The opening of the MAP Emergency Fund was prompted by Dominican’s Italian Club. Every year, the Italian Club holds their annual St. Joseph’s Day Table, which asks for monetary donations in exchange for a meal. The club usually allocates the funds to local charity groups, but this year, the funds, totaling $1,300, were donated to students affected by MAP.
“When the Italian Club donated this money, the question was ‘what fund do we put it in and how do we manage it?’” Cichomska said. “This was really the first gift that was intended directly for MAP recipients in need and motivated us to think about this kind of response.”
A fund of this nature is not unprecedented, as Dominican has had other funds for various needs over the years. “This time though, the need is so great and immediate, and a fund like this is a short-term way to address the gap that is so critical to so many of our students,” Cichomska said.
Now that the MAP Emergency Fund is established, others have stepped up to donate.
“On Saturday, April 9, there was a special faculty gathering,” Cichomska said. “A lot of faculty contributed to the fund by just giving cash.
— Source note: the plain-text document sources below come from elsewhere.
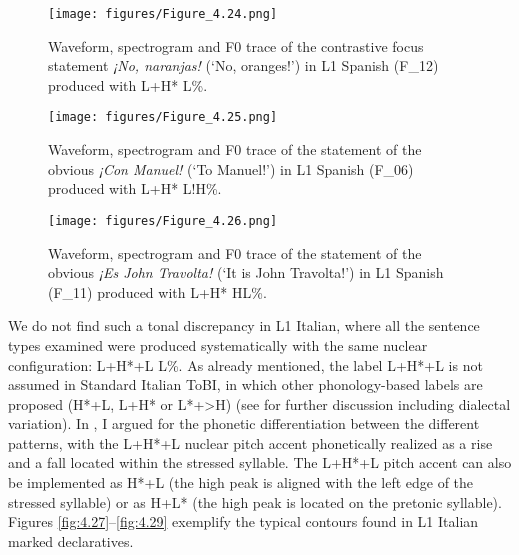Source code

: \begin{figure}


\texttt{[image: figures/Figure\_4.24.png]}


\caption{Waveform, spectrogram and F0 trace of the contrastive focus statement \textit{¡No, naranjas!} (‘No, oranges!’) in L1 Spanish \mbox{(F\_12)} produced with L+H* L\%.}
\label{fig:4.24}
\end{figure}

\begin{figure}


\texttt{[image: figures/Figure\_4.25.png]}


\caption{Waveform, spectrogram and F0 trace of the statement of the obvious \textit{¡Con Manuel!} (‘To Manuel!’) in L1 Spanish \mbox{(F\_06)} produced with L+H* L!H\%.}
\label{fig:4.25}
\end{figure}

\begin{figure}


\texttt{[image: figures/Figure\_4.26.png]}


\caption{Waveform, spectrogram and F0 trace of the statement of the obvious \textit{¡Es John Travolta!} (‘It is John Travolta!’) in L1 Spanish \mbox{(F\_11)} produced with L+H* HL\%.}
\label{fig:4.26}
\end{figure}

We do not find such a tonal discrepancy in L1 Italian, where all the sentence types examined were produced systematically with the same nuclear configuration: L+H*+L L\%. As already mentioned, the label L+H*+L is not assumed in Standard Italian ToBI, in which other phonology-based labels are proposed (H*+L, L+H* or L*+>H) (see \citealt{GiliFivelaEtAl2015} for further discussion including dialectal variation). In , I argued for the phonetic differentiation between the different patterns, with the L+H*+L nuclear pitch accent phonetically realized as a rise and a fall located within the stressed syllable. The L+H*+L pitch accent can also be implemented as H*+L (the high peak is aligned with the left edge of the stressed syllable) or as H+L* (the high peak is located on the pretonic syllable). Figures \ref{fig:4.27}--\ref{fig:4.29} exemplify the typical contours found in L1 Italian marked declaratives.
Somebody else fueled it with a beautiful five-figure gift. People are rising to the occasion and giving anywhere between a couple of dollars to a couple thousand dollars.” Faculty and staff can also make online donations.
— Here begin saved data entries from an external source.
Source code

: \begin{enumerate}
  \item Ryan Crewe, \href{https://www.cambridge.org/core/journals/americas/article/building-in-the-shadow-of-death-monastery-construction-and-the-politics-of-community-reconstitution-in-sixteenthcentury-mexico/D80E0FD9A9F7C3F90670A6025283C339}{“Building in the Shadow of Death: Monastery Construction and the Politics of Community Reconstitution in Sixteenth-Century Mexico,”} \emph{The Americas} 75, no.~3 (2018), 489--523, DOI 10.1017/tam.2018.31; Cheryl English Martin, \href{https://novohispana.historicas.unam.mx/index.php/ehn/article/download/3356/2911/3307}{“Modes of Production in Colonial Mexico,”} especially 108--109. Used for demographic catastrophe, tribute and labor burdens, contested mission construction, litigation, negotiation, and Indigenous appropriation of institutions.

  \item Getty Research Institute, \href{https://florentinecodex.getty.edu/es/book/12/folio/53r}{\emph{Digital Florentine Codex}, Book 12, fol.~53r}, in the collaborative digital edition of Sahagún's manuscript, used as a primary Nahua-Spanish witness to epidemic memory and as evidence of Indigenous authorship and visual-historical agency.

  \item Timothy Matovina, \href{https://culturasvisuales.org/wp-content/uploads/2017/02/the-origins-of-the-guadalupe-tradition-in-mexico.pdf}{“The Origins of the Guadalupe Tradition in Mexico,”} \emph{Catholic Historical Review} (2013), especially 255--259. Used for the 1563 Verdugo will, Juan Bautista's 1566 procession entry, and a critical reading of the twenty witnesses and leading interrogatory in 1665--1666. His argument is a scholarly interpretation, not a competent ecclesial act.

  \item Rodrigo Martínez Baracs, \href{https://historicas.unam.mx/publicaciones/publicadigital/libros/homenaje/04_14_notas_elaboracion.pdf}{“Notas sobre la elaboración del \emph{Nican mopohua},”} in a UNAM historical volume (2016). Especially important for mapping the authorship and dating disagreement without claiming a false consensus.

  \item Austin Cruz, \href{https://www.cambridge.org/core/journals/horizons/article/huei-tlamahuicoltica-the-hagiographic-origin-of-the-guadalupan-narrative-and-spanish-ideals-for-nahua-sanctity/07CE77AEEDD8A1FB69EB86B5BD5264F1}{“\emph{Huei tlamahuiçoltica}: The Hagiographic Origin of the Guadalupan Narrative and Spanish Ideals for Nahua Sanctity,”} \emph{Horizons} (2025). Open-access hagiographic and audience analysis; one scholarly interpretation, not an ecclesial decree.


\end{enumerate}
Dominican regularly contacts alumni to fundraise money for scholarships and general donations, but the lack of MAP grant funds is being communicated.
“A lot of alums feel compelled, in light of the current situation, to participate in a special way,” Cichomska said. “Any fundraising above and beyond our budgeted goal for our general fund will go to the MAP Emergency Fund.”
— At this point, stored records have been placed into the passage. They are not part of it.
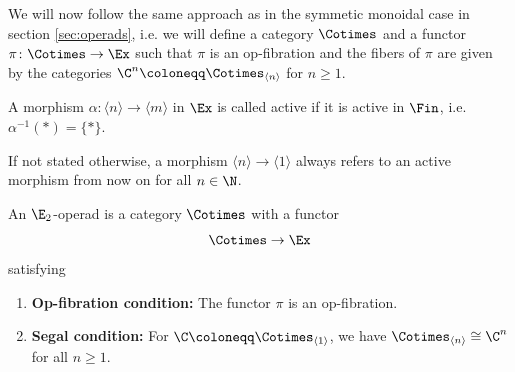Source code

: We will now follow the same approach as in the symmetic monoidal case in section 
\ref{sec:operads}, i.e. we will define a category $\Cotimes$ and a functor 
$\pi \colon \Cotimes \to \Ex$ such that $\pi$ is an op-fibration and the fibers 
of $\pi$ are given by the categories $\C^n \coloneqq \Cotimes_{\langle n \rangle}$ for $n \geq 1$.

\begin{defin}
    A morphism $\alpha \colon \langle n \rangle \to \langle m \rangle$ in $\Ex$
    is called active if it is active in $\Fin$, i.e. $\alpha^{-1}(\ast) = \{\ast\}$.
\end{defin}

If not stated otherwise, a morphism $\langle n \rangle \to \langle 1 \rangle$ 
always refers to an active morphism from now on for all $n \in \N$.

\begin{defin}
    An $\E_2$-operad is a category $\Cotimes$ with a functor
    \[
        \Cotimes \to \Ex
    \]
    satisfying
        \begin{enumerate}[(M1)]
            \item \textbf{Op-fibration condition:} The functor $\pi$ is an op-fibration.
            \item \textbf{Segal condition:} For $\C \coloneqq \Cotimes_{\langle 1 \rangle}$, we have $\Cotimes_{\langle n \rangle} \cong \C^n$ for all $n \geq 1$. 
        \end{enumerate}

\end{defin}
Cichomska emphasized the fact that the MAP Emergency Fund is part of a much bigger Dominican effort to address the great need that students are experiencing.
“There’s a huge institutional commitment to help students now during the MAP crisis, but also across the board for anything our students need to thrive, graduate, and contribute to society beyond Dominican,” Cichomska said.
As far as the allocation of the funds raised for the MAP Emergency Fund, the office of financial aid will monitor which students are in the greatest need or have run out of other options to make up the funds lost through MAP and distribute the money accordingly.
In general, Cichomska is hopeful for the positive impact of the MAP Emergency Fund.
“I think it’ll be a wonderful support for our students and their families,” Cichomska said. “This fund is a way in which the Dominican community demonstrates caritas in a very real way. We have need right here among us, and people are generous. No matter how big or small the monetary amount, it comes from the heart.”